Sophie vigorously shook her head. "No. Absolutely not."
"He is-it sounds trite, but it's true-he is completely honorable and upright," Marguerite said slowly. "When he owned the manufactory, he was an excellent employer and took good care of his workers. He hates waste and prefers to live rather simply, and he'll drop the money he's saved from some little economy into the poor-box instead. And if he'd taken an oath, he would stand by it, no matter what." She abruptly replaced her cup and saucer on the table between them and gave him a hard stare. "Why should the Freemasons have something to do with it?"
Aristide was silent for a moment, remembering how and where the dead man had been found. "Have you heard about the fires and desecrations that have occurred in and near some churches on the Left Bank recently?" he asked them at last. Marguerite nodded.
"I heard a few rumors from our cook, who had it from the market women. People are saying the oddest things. I've heard a few of the symbols described, and they sound to me like Masonic symbols. But that simply can't be true. The brotherhood is composed of good men like Lambert, whose intent is to do good deeds."
"Well," Aristide continued, "the dead man was discovered in the churchyard of St. Andr? des Arts, surrounded by Masonic symbols, just as you say, and it looked as if he had either interrupted the vandal in his work, and recognized him, and was murdered to keep him from denouncing the perpetrator; or else he had been setting the fires himself and was murdered to stop him-"

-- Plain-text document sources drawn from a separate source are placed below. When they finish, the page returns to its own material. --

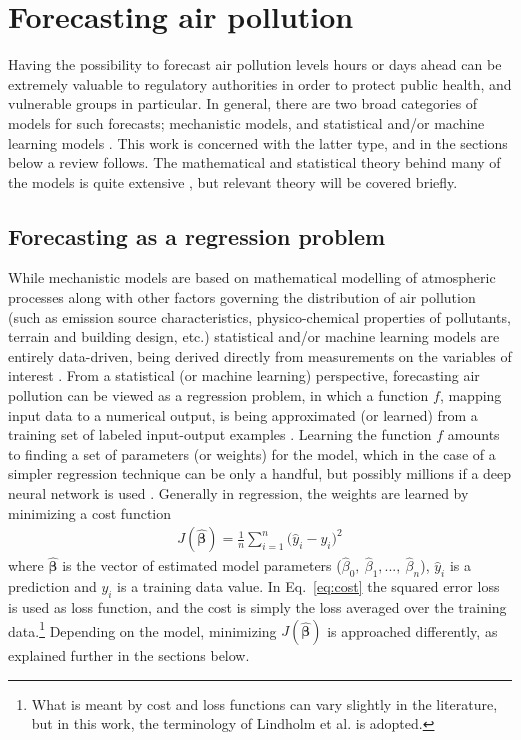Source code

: \section{Forecasting air pollution}

Having the possibility to forecast air pollution levels hours or days ahead can be extremely valuable to regulatory authorities in order to protect public health, and vulnerable groups in particular. In general, there are two broad categories of models for such forecasts; mechanistic models, and statistical and/or machine learning models \cite{ElHarbawi2013}. This work is concerned with the latter type, and in the sections below a review follows. The mathematical and statistical theory behind many of the models is quite extensive \cite{Hastie2009, Montgomery2015, smlbook, LeCun2015}, but relevant theory will be covered briefly.

\subsection{Forecasting as a regression problem}
\label{sec:forecasting}
While mechanistic models are based on mathematical modelling of atmospheric processes along with other factors governing the distribution of air pollution (such as emission source characteristics, physico-chemical properties of pollutants, terrain and building design, etc.) statistical and/or machine learning models are entirely data-driven, being derived directly from measurements on the variables of interest \cite{ElHarbawi2013}. From a statistical (or machine learning) perspective, forecasting air pollution can be viewed as a regression problem, in which a function $f$, mapping input data to a numerical output, is being approximated (or learned) from a training set of labeled input-output examples \cite{smlbook}. Learning the function $f$ amounts to finding a set of parameters (or weights) for the model, which in the case of a simpler regression technique can be only a handful, but possibly millions if a deep neural network is used \cite{smlbook}. Generally in regression, the weights are learned by minimizing a cost function
\begin{align}
J(\bm{\hat{\beta}}) = \frac{1}{n} \sum_{i=1}^{n} \big(\hat{y}_i - y_i \big)^2
\label{eq:cost}
\end{align}
where $\bm{\hat{\beta}}$ is the vector of estimated model parameters ($\hat{\beta}_0, \: \hat{\beta}_1, ..., \: \hat{\beta}_n$), $\hat{y}_i$ is a prediction and $y_i$ is a training data value\cite{smlbook}. In Eq.\ \ref{eq:cost} the squared error loss is used as loss function, and the cost is simply the loss averaged over the training data.\footnote{What is meant by cost and loss functions can vary slightly in the literature, but in this work, the terminology of Lindholm et al. \cite{smlbook} is adopted.} Depending on the model, minimizing $J(\bm{\hat{\beta}})$ is approached differently, as explained further in the sections below. 

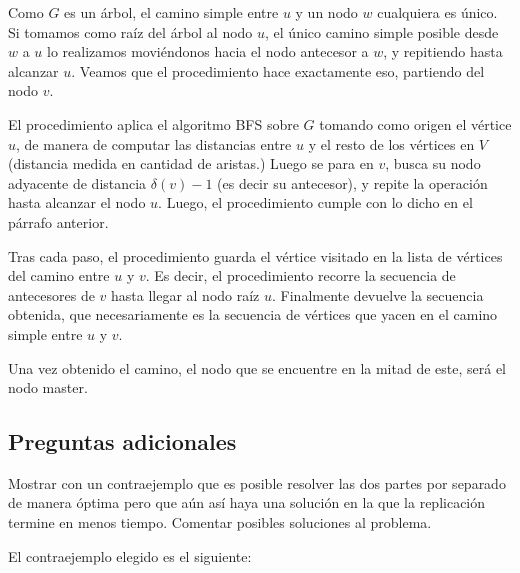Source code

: \documentclass[a4paper, 10pt, twoside]{article}
\begin{document}
Como $G$ es un árbol, el camino simple entre $u$ y un nodo $w$ cualquiera es único. Si tomamos como raíz del árbol al nodo $u$, el único camino simple posible desde $w$ a $u$ lo realizamos moviéndonos hacia el nodo antecesor a $w$, y repitiendo hasta alcanzar $u$. Veamos que el procedimiento hace exactamente eso, partiendo del nodo $v$.

El procedimiento aplica el algoritmo BFS sobre $G$ tomando como origen el vértice $u$, de manera de computar las distancias entre $u$ y el resto de los vértices en $V$ (distancia medida en cantidad de aristas.) Luego se para en $v$, busca su nodo adyacente de distancia $\delta(v) - 1$ (es decir su antecesor), y repite la operación hasta alcanzar el nodo $u$. Luego, el procedimiento cumple con lo dicho en el párrafo anterior.

Tras cada paso, el procedimiento guarda el vértice visitado en la lista de vértices del camino entre $u$ y $v$. Es decir, el procedimiento recorre la secuencia de antecesores de $v$ hasta llegar al nodo raíz $u$. Finalmente devuelve la secuencia obtenida, que necesariamente es la secuencia de vértices que yacen en el camino simple entre $u$ y $v$.

Una vez obtenido el camino, el nodo que se encuentre en la mitad de este, será el nodo master.


\subsection{Preguntas adicionales}

Mostrar con un contraejemplo que es posible resolver las dos partes por separado de manera óptima pero que aún así haya una solución en la que la replicación termine en menos tiempo. Comentar posibles soluciones al problema.

El contraejemplo elegido es el siguiente:
\end{document}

"Lambert would never do something so horrid as desecrating a church!" Sophie exclaimed. "He's a good Catholic."
"Then it must be the other way round, if your brother was the murdered man, which we don't yet know, of course. Either he was killed by someone who bears a grudge, real or imagined, toward the fraternity; or else he died because he had discovered that someone else, some fellow Mason, probably, had betrayed the others, and that other person killed him to keep him from talking."
"That sounds much more like something Lambert would do," Marguerite agreed. "If he discovered that something wasn't right, he would go straight to whomever was in charge, and report whatever had gone wrong. If he'd learned something dangerous, anyone who knew him would have known he couldn't be bought."
"So what do we do?" Sophie demanded. "Can't the police help us?"
Aristide sighed. "I don't know what the police can do about missing individuals, or about the murder of a man with no name and, now, no corpse. I'll see what Inspector Brasseur can tell me, but I suspect that nothing will be done until the body is found."
"But we have to do something. I can't just sit about and wait, when my brother is missing, perhaps dead, and his murderer might be as free as you please."
"Perhaps, for a start, you could advertise in the newspapers for any information on your brother's whereabouts."
"That seems so?inadequate," Sophie said.
"Well, if it's something to do with the Masons, we'll have to wait until Inspector Brasseur and I learn a little more about his connections to them. Meanwhile, we'll try to discover what happened to this man's body. If it wasn't stolen by a resurrectionist, which seems highly unlikely, then surely its disappearance must mean something." He folded the notes he had taken and thrust them into a pocket of his coat before setting the lap desk aside and rising. "Brasseur will be investigating that, I'm sure; the police can do that sort of thing much better than you and I could."